As reported in the Washington Post, one surprising outcome of the unfolding COVID-19 pandemic has been an increase in remittances to Mexico and countries such as Guatemala, Nicaragua, El Salvador, and Honduras.

Contrary to expectation, all of these countries saw greater remittance inflow from migrant workers and others with family ties to the region than in the first six months of 2019. An example is the more than $3.5 billion in remittances received by Mexicans in June, which represents an 11 percent year-over-year increase.

This is distinct from countries such as Brazil, Tajikistan, and the Philippines, where remittances have witnessed double digit declines. It does, however, mirror remittance surges in Pakistan and Bangladesh.

One initial theory was that immigrants might be wiring money back home in preparation for moves back to their native countries. This seems not to be the case, though, as reverse migration would have emerged as a trend by now.

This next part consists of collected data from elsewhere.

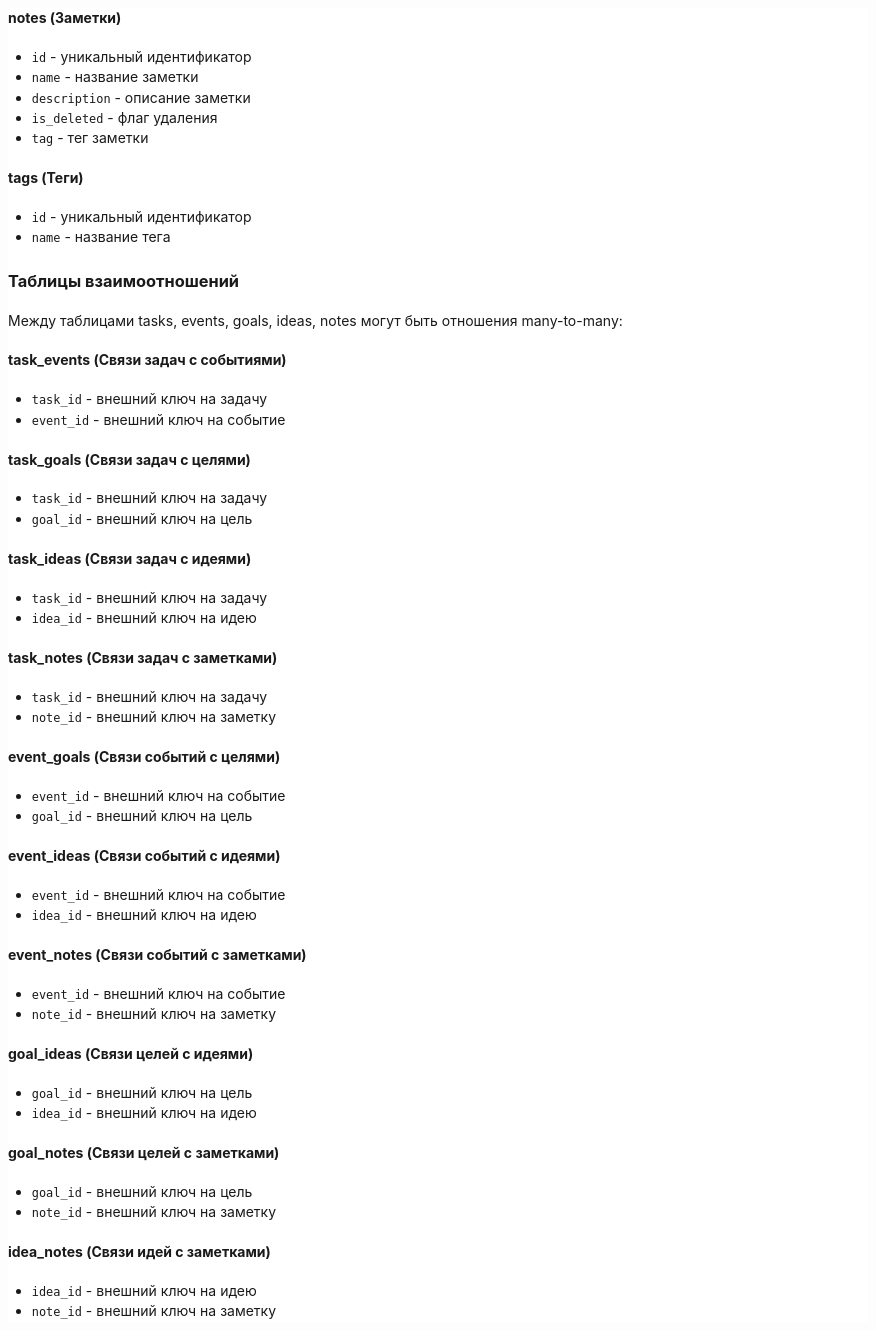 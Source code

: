 #### notes (Заметки)
- `id` - уникальный идентификатор
- `name` - название заметки
- `description` - описание заметки
- `is_deleted` - флаг удаления
- `tag` - тег заметки

#### tags (Теги)
- `id` - уникальный идентификатор
- `name` - название тега

### Таблицы взаимоотношений

Между таблицами tasks, events, goals, ideas, notes могут быть отношения many-to-many:

#### task_events (Связи задач с событиями)
- `task_id` - внешний ключ на задачу
- `event_id` - внешний ключ на событие

#### task_goals (Связи задач с целями)
- `task_id` - внешний ключ на задачу
- `goal_id` - внешний ключ на цель

#### task_ideas (Связи задач с идеями)
- `task_id` - внешний ключ на задачу
- `idea_id` - внешний ключ на идею

#### task_notes (Связи задач с заметками)
- `task_id` - внешний ключ на задачу
- `note_id` - внешний ключ на заметку

#### event_goals (Связи событий с целями)
- `event_id` - внешний ключ на событие
- `goal_id` - внешний ключ на цель

#### event_ideas (Связи событий с идеями)
- `event_id` - внешний ключ на событие
- `idea_id` - внешний ключ на идею

#### event_notes (Связи событий с заметками)
- `event_id` - внешний ключ на событие
- `note_id` - внешний ключ на заметку

#### goal_ideas (Связи целей с идеями)
- `goal_id` - внешний ключ на цель
- `idea_id` - внешний ключ на идею

#### goal_notes (Связи целей с заметками)
- `goal_id` - внешний ключ на цель
- `note_id` - внешний ключ на заметку

#### idea_notes (Связи идей с заметками)
- `idea_id` - внешний ключ на идею
- `note_id` - внешний ключ на заметку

Another theory is that numerous immigrants work in sectors that are considered essential, from construction to agriculture. However, the unemployment experienced by foreign-born Hispanics in recent months has been greater than that of the general population.

A third theory is that many of those who lost jobs received funds through a federal unemployment program that allowed them to continue to send money back home. In addition, the transfer uptick may reflect a recognition of migrants of the increasingly dire situation faced by family members in Mexico and Central America.